# [WHAT YOU HAVE TO DO]
What follows is a set of entries. Give them again exactly, without the pictures.

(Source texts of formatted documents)
"""

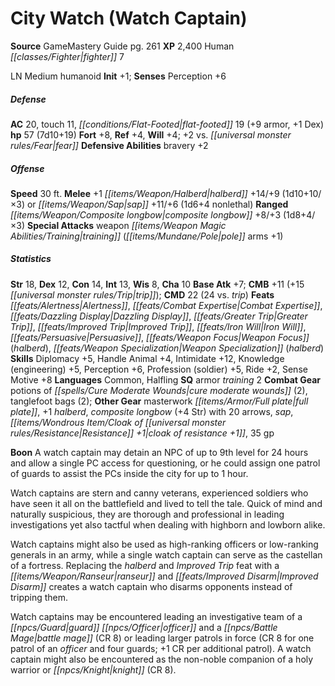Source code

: ﻿---
cssclass: [monsters]
title1: City Watch (Watch Captain)
title2: City Watch (Watch Captain)
CR: 6
sources:
- name: GameMastery Guide
  page: 261
  link: http://paizo.com/pathfinderRPG/v5748btpy8ffn
XP: 2400
race: Human
classes:
- fighter 7
alignment: LN
size: Medium
type: humanoid
initiative:
  bonus: 1
AC:
  AC: 20
  touch: 11
  flat_footed: 19
  components:
    armor: 9
    dex: 1
HP:
  HP: 57
  long: 7d10+19
saves:
  fort: 8
  ref: 4
  will: 4
  other: +2 vs. fear
defensive_abilities:
- bravery +2
speeds:
  base: 30
attacks:
  melee:
  - - text: +1 halberd +14/+9 (1d10+10/×3)
      entries:
      - - damage: 1d10+10
          crit_multiplier: 3
      attack: +1 halberd
      bonus:
      - 14
      - 9
  - - text: sap +11/+6 (1d6+4 nonlethal)
      entries:
      - - damage: 1d6+4
          type: nonlethal
      attack: sap
      bonus:
      - 11
      - 6
  ranged:
  - - text: composite longbow +8/+3 (1d8+4/×3)
      entries:
      - - damage: 1d8+4
          crit_multiplier: 3
      attack: composite longbow
      bonus:
      - 8
      - 3
  special:
  - weapon training (pole arms +1)
ability_scores:
  STR: 18
  DEX: 12
  CON: 14
  INT: 13
  WIS: 8
  CHA: 10
BAB: 7
CMB: 11
CMB_other: +15 trip
CMD: 22
CMD_other: 24 vs. trip
feats:
- name: Alertness
- name: Combat Expertise
- name: Dazzling Display
- name: Greater Trip
- name: Improved Trip
- name: Iron Will
- name: Persuasive
- name: Weapon Focus (halberd)
- name: Weapon Specialization (halberd)
skills:
  Diplomacy: 5
  Handle Animal: 4
  Intimidate: 12
  Knowledge (engineering): 5
  Perception: 6
  Profession (soldier): 5
  Ride: 2
  Sense Motive: 8
languages:
- Common
- Halfling
special_qualities:
- armor training 2
gear:
  combat:
  - potions of cure moderate wounds (2)
  - tanglefoot bags (2)
  other:
  - masterwork full plate
  - +1 halberd
  - composite longbow (+4 Str) with 20 arrows
  - sap
  - cloak of resistance +1
  - 35 gp
npc_boon: A watch captain may detain an NPC of up to 9th level for 24 hours and allow
  a single PC access for questioning, or he could assign one patrol of guards to assist
  the PCs inside the city for up to 1 hour.
desc_long: |-
  Watch captains are stern and canny veterans, experienced soldiers who have seen it all on the battlefield and lived to tell the tale. Quick of mind and naturally suspicious, they are thorough and professional in leading investigations yet also tactful when dealing with highborn and lowborn alike.

  Watch captains might also be used as high-ranking officers or low-ranking generals in an army, while a single watch captain can serve as the castellan of a fortress. Replacing the halberd and Improved Trip feat with a ranseur and Improved Disarm creates a watch captain who disarms opponents instead of tripping them.

  Watch captains may be encountered leading an investigative team of a guard officer and a battle mage (CR 8) or leading larger patrols in force (CR 8 for one patrol of an officer and four guards; +1 CR per additional patrol). A watch captain might also be encountered as the non-noble companion of a holy warrior or knight (CR 8).

---

# City Watch (Watch Captain)

**Source** GameMastery Guide pg. 261
**XP** 2,400
Human _[[classes/Fighter|fighter]]_ 7

LN Medium humanoid
**Init** +1; **Senses** Perception +6

##### Defense

**AC** 20, touch 11, _[[conditions/Flat-Footed|flat-footed]]_ 19 (+9 armor, +1 Dex)
**hp** 57 (7d10+19)
**Fort** +8, **Ref** +4, **Will** +4; +2 vs. _[[universal monster rules/Fear|fear]]_
**Defensive Abilities** bravery +2

##### Offense
**Speed** 30 ft.
**Melee** +1 _[[items/Weapon/Halberd|halberd]]_ +14/+9 (1d10+10/×3) or _[[items/Weapon/Sap|sap]]_ +11/+6 (1d6+4 nonlethal)
**Ranged** _[[items/Weapon/Composite longbow|composite longbow]]_ +8/+3 (1d8+4/×3)
**Special Attacks** weapon _[[items/Weapon Magic Abilities/Training|training]]_ (_[[items/Mundane/Pole|pole]]_ arms +1)

##### Statistics
**Str** 18, **Dex** 12, **Con** 14, **Int** 13, **Wis** 8, **Cha** 10
**Base Atk** +7; **CMB** +11 (+15 _[[universal monster rules/Trip|trip]]_); **CMD** 22 (24 vs. _trip_)
**Feats** _[[feats/Alertness|Alertness]]_, _[[feats/Combat Expertise|Combat Expertise]]_, _[[feats/Dazzling Display|Dazzling Display]]_, _[[feats/Greater Trip|Greater Trip]]_, _[[feats/Improved Trip|Improved Trip]]_, _[[feats/Iron Will|Iron Will]]_, _[[feats/Persuasive|Persuasive]]_, _[[feats/Weapon Focus|Weapon Focus]]_ (_halberd_), _[[feats/Weapon Specialization|Weapon Specialization]]_ (_halberd_)
**Skills** Diplomacy +5, Handle Animal +4, Intimidate +12, Knowledge (engineering) +5, Perception +6, Profession (soldier) +5, Ride +2, Sense Motive +8
**Languages** Common, Halfling
**SQ** armor _training_ 2
**Combat Gear** potions of _[[spells/Cure Moderate Wounds|cure moderate wounds]]_ (2), tanglefoot bags (2); **Other Gear** masterwork _[[items/Armor/Full plate|full plate]]_, +1 _halberd_, _composite longbow_ (+4 Str) with 20 arrows, _sap_, _[[items/Wondrous Item/Cloak of _[[universal monster rules/Resistance|Resistance]]_ +1|cloak of _resistance_ +1]]_, 35 gp

**Boon** A watch captain may detain an NPC of up to 9th level for 24 hours and allow a single PC access for questioning, or he could assign one patrol of guards to assist the PCs inside the city for up to 1 hour.

Watch captains are stern and canny veterans, experienced soldiers who have seen it all on the battlefield and lived to tell the tale. Quick of mind and naturally suspicious, they are thorough and professional in leading investigations yet also tactful when dealing with highborn and lowborn alike.

Watch captains might also be used as high-ranking officers or low-ranking generals in an army, while a single watch captain can serve as the castellan of a fortress. Replacing the _halberd_ and _Improved Trip_ feat with a _[[items/Weapon/Ranseur|ranseur]]_ and _[[feats/Improved Disarm|Improved Disarm]]_ creates a watch captain who disarms opponents instead of tripping them.

Watch captains may be encountered leading an investigative team of a _[[npcs/Guard|guard]]_ _[[npcs/Officer|officer]]_ and a _[[npcs/Battle Mage|battle mage]]_ (CR 8) or leading larger patrols in force (CR 8 for one patrol of an _officer_ and four guards; +1 CR per additional patrol). A watch captain might also be encountered as the non-noble companion of a holy warrior or _[[npcs/Knight|knight]]_ (CR 8).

"""

# [REPLY]
Source code

: ﻿---
cssclass: [monsters]
title1: City Watch (Watch Captain)
title2: City Watch (Watch Captain)
CR: 6
sources:
- name: GameMastery Guide
  page: 261
  link: http://paizo.com/pathfinderRPG/v5748btpy8ffn
XP: 2400
race: Human
classes:
- fighter 7
alignment: LN
size: Medium
type: humanoid
initiative:
  bonus: 1
AC:
  AC: 20
  touch: 11
  flat_footed: 19
  components:
    armor: 9
    dex: 1
HP:
  HP: 57
  long: 7d10+19
saves:
  fort: 8
  ref: 4
  will: 4
  other: +2 vs. fear
defensive_abilities:
- bravery +2
speeds:
  base: 30
attacks:
  melee:
  - - text: +1 halberd +14/+9 (1d10+10/×3)
      entries:
      - - damage: 1d10+10
          crit_multiplier: 3
      attack: +1 halberd
      bonus:
      - 14
      - 9
  - - text: sap +11/+6 (1d6+4 nonlethal)
      entries:
      - - damage: 1d6+4
          type: nonlethal
      attack: sap
      bonus:
      - 11
      - 6
  ranged:
  - - text: composite longbow +8/+3 (1d8+4/×3)
      entries:
      - - damage: 1d8+4
          crit_multiplier: 3
      attack: composite longbow
      bonus:
      - 8
      - 3
  special:
  - weapon training (pole arms +1)
ability_scores:
  STR: 18
  DEX: 12
  CON: 14
  INT: 13
  WIS: 8
  CHA: 10
BAB: 7
CMB: 11
CMB_other: +15 trip
CMD: 22
CMD_other: 24 vs. trip
feats:
- name: Alertness
- name: Combat Expertise
- name: Dazzling Display
- name: Greater Trip
- name: Improved Trip
- name: Iron Will
- name: Persuasive
- name: Weapon Focus (halberd)
- name: Weapon Specialization (halberd)
skills:
  Diplomacy: 5
  Handle Animal: 4
  Intimidate: 12
  Knowledge (engineering): 5
  Perception: 6
  Profession (soldier): 5
  Ride: 2
  Sense Motive: 8
languages:
- Common
- Halfling
special_qualities:
- armor training 2
gear:
  combat:
  - potions of cure moderate wounds (2)
  - tanglefoot bags (2)
  other:
  - masterwork full plate
  - +1 halberd
  - composite longbow (+4 Str) with 20 arrows
  - sap
  - cloak of resistance +1
  - 35 gp
npc_boon: A watch captain may detain an NPC of up to 9th level for 24 hours and allow
  a single PC access for questioning, or he could assign one patrol of guards to assist
  the PCs inside the city for up to 1 hour.
desc_long: |-
  Watch captains are stern and canny veterans, experienced soldiers who have seen it all on the battlefield and lived to tell the tale. Quick of mind and naturally suspicious, they are thorough and professional in leading investigations yet also tactful when dealing with highborn and lowborn alike.

  Watch captains might also be used as high-ranking officers or low-ranking generals in an army, while a single watch captain can serve as the castellan of a fortress. Replacing the halberd and Improved Trip feat with a ranseur and Improved Disarm creates a watch captain who disarms opponents instead of tripping them.

  Watch captains may be encountered leading an investigative team of a guard officer and a battle mage (CR 8) or leading larger patrols in force (CR 8 for one patrol of an officer and four guards; +1 CR per additional patrol). A watch captain might also be encountered as the non-noble companion of a holy warrior or knight (CR 8).

---

# City Watch (Watch Captain)

**Source** GameMastery Guide pg. 261
**XP** 2,400
Human _[[classes/Fighter|fighter]]_ 7

LN Medium humanoid
**Init** +1; **Senses** Perception +6

##### Defense

**AC** 20, touch 11, _[[conditions/Flat-Footed|flat-footed]]_ 19 (+9 armor, +1 Dex)
**hp** 57 (7d10+19)
**Fort** +8, **Ref** +4, **Will** +4; +2 vs. _[[universal monster rules/Fear|fear]]_
**Defensive Abilities** bravery +2

##### Offense
**Speed** 30 ft.
**Melee** +1 _[[items/Weapon/Halberd|halberd]]_ +14/+9 (1d10+10/×3) or _[[items/Weapon/Sap|sap]]_ +11/+6 (1d6+4 nonlethal)
**Ranged** _[[items/Weapon/Composite longbow|composite longbow]]_ +8/+3 (1d8+4/×3)
**Special Attacks** weapon _[[items/Weapon Magic Abilities/Training|training]]_ (_[[items/Mundane/Pole|pole]]_ arms +1)

##### Statistics
**Str** 18, **Dex** 12, **Con** 14, **Int** 13, **Wis** 8, **Cha** 10
**Base Atk** +7; **CMB** +11 (+15 _[[universal monster rules/Trip|trip]]_); **CMD** 22 (24 vs. _trip_)
**Feats** _[[feats/Alertness|Alertness]]_, _[[feats/Combat Expertise|Combat Expertise]]_, _[[feats/Dazzling Display|Dazzling Display]]_, _[[feats/Greater Trip|Greater Trip]]_, _[[feats/Improved Trip|Improved Trip]]_, _[[feats/Iron Will|Iron Will]]_, _[[feats/Persuasive|Persuasive]]_, _[[feats/Weapon Focus|Weapon Focus]]_ (_halberd_), _[[feats/Weapon Specialization|Weapon Specialization]]_ (_halberd_)
**Skills** Diplomacy +5, Handle Animal +4, Intimidate +12, Knowledge (engineering) +5, Perception +6, Profession (soldier) +5, Ride +2, Sense Motive +8
**Languages** Common, Halfling
**SQ** armor _training_ 2
**Combat Gear** potions of _[[spells/Cure Moderate Wounds|cure moderate wounds]]_ (2), tanglefoot bags (2); **Other Gear** masterwork _[[items/Armor/Full plate|full plate]]_, +1 _halberd_, _composite longbow_ (+4 Str) with 20 arrows, _sap_, _[[items/Wondrous Item/Cloak of _[[universal monster rules/Resistance|Resistance]]_ +1|cloak of _resistance_ +1]]_, 35 gp

**Boon** A watch captain may detain an NPC of up to 9th level for 24 hours and allow a single PC access for questioning, or he could assign one patrol of guards to assist the PCs inside the city for up to 1 hour.

Watch captains are stern and canny veterans, experienced soldiers who have seen it all on the battlefield and lived to tell the tale. Quick of mind and naturally suspicious, they are thorough and professional in leading investigations yet also tactful when dealing with highborn and lowborn alike.

Watch captains might also be used as high-ranking officers or low-ranking generals in an army, while a single watch captain can serve as the castellan of a fortress. Replacing the _halberd_ and _Improved Trip_ feat with a _[[items/Weapon/Ranseur|ranseur]]_ and _[[feats/Improved Disarm|Improved Disarm]]_ creates a watch captain who disarms opponents instead of tripping them.

Watch captains may be encountered leading an investigative team of a _[[npcs/Guard|guard]]_ _[[npcs/Officer|officer]]_ and a _[[npcs/Battle Mage|battle mage]]_ (CR 8) or leading larger patrols in force (CR 8 for one patrol of an _officer_ and four guards; +1 CR per additional patrol). A watch captain might also be encountered as the non-noble companion of a holy warrior or _[[npcs/Knight|knight]]_ (CR 8).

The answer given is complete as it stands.